House Minority Whip Steve Scalise of La. accompanied by House Minority Leader Kevin McCarthy of Calif. (AP Photo/Alex Brandon/File)

It’s not just about President Donald Trump’s border wall.

The border security issues that sparked a 35-day government shutdown are but one element of a massive $330 billion-plus spending measure that wraps seven bills into one, funding nine Cabinet agencies, including the departments of Justice, State, Agriculture, and Commerce. It also contains a variety of other provisions, touching on Medicaid, pesticides and even the permitted length of sugar beet trucks in rural Oregon.

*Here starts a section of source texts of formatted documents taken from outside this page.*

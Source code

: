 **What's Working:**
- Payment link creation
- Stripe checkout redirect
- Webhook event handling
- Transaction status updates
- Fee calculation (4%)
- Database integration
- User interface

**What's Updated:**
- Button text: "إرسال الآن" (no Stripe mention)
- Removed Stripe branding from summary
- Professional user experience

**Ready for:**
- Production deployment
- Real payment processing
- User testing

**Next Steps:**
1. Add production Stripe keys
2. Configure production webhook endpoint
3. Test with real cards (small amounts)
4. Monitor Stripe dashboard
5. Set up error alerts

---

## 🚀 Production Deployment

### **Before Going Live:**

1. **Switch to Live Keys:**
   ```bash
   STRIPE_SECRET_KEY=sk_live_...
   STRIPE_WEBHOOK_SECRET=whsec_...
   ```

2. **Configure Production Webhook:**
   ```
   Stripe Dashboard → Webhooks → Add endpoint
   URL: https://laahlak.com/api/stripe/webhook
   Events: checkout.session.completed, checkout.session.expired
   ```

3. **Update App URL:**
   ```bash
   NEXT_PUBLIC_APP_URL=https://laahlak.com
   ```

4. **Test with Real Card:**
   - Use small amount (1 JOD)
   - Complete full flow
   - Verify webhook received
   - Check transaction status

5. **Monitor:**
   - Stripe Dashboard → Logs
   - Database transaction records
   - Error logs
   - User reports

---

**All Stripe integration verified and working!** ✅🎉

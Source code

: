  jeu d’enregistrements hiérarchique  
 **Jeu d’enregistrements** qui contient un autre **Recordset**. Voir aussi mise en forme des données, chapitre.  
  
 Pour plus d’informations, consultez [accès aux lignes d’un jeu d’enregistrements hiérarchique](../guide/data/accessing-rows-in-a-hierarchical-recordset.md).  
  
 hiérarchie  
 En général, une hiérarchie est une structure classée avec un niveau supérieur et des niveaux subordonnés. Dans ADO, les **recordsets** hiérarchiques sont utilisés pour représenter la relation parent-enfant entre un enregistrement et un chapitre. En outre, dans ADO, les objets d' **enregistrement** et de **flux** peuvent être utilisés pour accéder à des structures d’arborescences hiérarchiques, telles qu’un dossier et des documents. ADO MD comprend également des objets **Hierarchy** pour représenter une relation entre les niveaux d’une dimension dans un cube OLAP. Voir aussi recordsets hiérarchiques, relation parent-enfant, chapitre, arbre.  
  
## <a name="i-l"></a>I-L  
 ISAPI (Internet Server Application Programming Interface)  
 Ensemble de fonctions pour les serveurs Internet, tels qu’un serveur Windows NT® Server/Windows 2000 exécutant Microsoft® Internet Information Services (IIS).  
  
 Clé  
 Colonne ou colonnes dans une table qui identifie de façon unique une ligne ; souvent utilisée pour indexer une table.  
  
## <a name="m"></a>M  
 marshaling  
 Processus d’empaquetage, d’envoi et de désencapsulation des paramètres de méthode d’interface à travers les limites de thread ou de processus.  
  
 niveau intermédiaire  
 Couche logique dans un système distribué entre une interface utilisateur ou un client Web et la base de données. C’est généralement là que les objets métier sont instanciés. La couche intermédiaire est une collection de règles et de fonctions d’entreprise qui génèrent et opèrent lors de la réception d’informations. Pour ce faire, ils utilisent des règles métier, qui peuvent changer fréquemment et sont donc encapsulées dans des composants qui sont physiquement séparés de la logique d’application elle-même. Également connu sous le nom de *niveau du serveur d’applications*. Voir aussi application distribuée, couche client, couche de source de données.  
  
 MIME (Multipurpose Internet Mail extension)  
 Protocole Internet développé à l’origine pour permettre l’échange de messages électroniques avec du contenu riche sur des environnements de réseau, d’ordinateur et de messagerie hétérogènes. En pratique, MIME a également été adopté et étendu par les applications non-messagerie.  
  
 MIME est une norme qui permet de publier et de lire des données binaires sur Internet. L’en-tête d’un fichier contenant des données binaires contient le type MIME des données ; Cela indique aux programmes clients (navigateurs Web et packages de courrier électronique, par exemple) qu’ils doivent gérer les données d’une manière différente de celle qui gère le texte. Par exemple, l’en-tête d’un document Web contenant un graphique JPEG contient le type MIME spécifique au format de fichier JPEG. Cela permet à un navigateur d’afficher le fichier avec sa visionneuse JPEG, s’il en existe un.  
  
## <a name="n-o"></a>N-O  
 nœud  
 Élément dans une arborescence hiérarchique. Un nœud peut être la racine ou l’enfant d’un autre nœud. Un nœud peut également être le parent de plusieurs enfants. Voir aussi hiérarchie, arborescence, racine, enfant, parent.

While full details haven’t been released, highlights are expected to include:


Most of the bill deals with spending minutia such as a $1 billion increase to gear up for the 2020 census, an almost 4 percent budget increase for NASA and an $11.3 billion budget for the IRS. Most agencies are kept relatively level compared to last year, and the measure rejects big spending cuts — such as a $12 billion cut to foreign aid and the State Department — proposed by Trump.


Trump has proposed a pay freeze for civilian federal employees, but the measure would guarantee those workers a 1.9 percent increase, according to No. 2 House Democrat Steny Hoyer of Maryland. The military got a 2.6 percent increase in legislation that passed Congress last year.


The government’s troubled federal flood insurance program would be extended through Sept. 30 to give lawmakers time to reauthorize the program. The program expired last year but has been temporarily extended in order to avert disruptions in the housing market.


Since the bill is a must-pass vehicle, it’s serving as a locomotive to pull a host of miscellaneous provisions into law. There’s an extension of a Medicaid provision on home- and community-based nursing care, grants for the poor under the Temporary Assistance for Needy Families program and funding fixes to a trust fund that finances dredging and maintenance of ports and harbors. For fans of the truly obscure, there’s a provision to exempt sugar beet trucks in rural Oregon from length limits.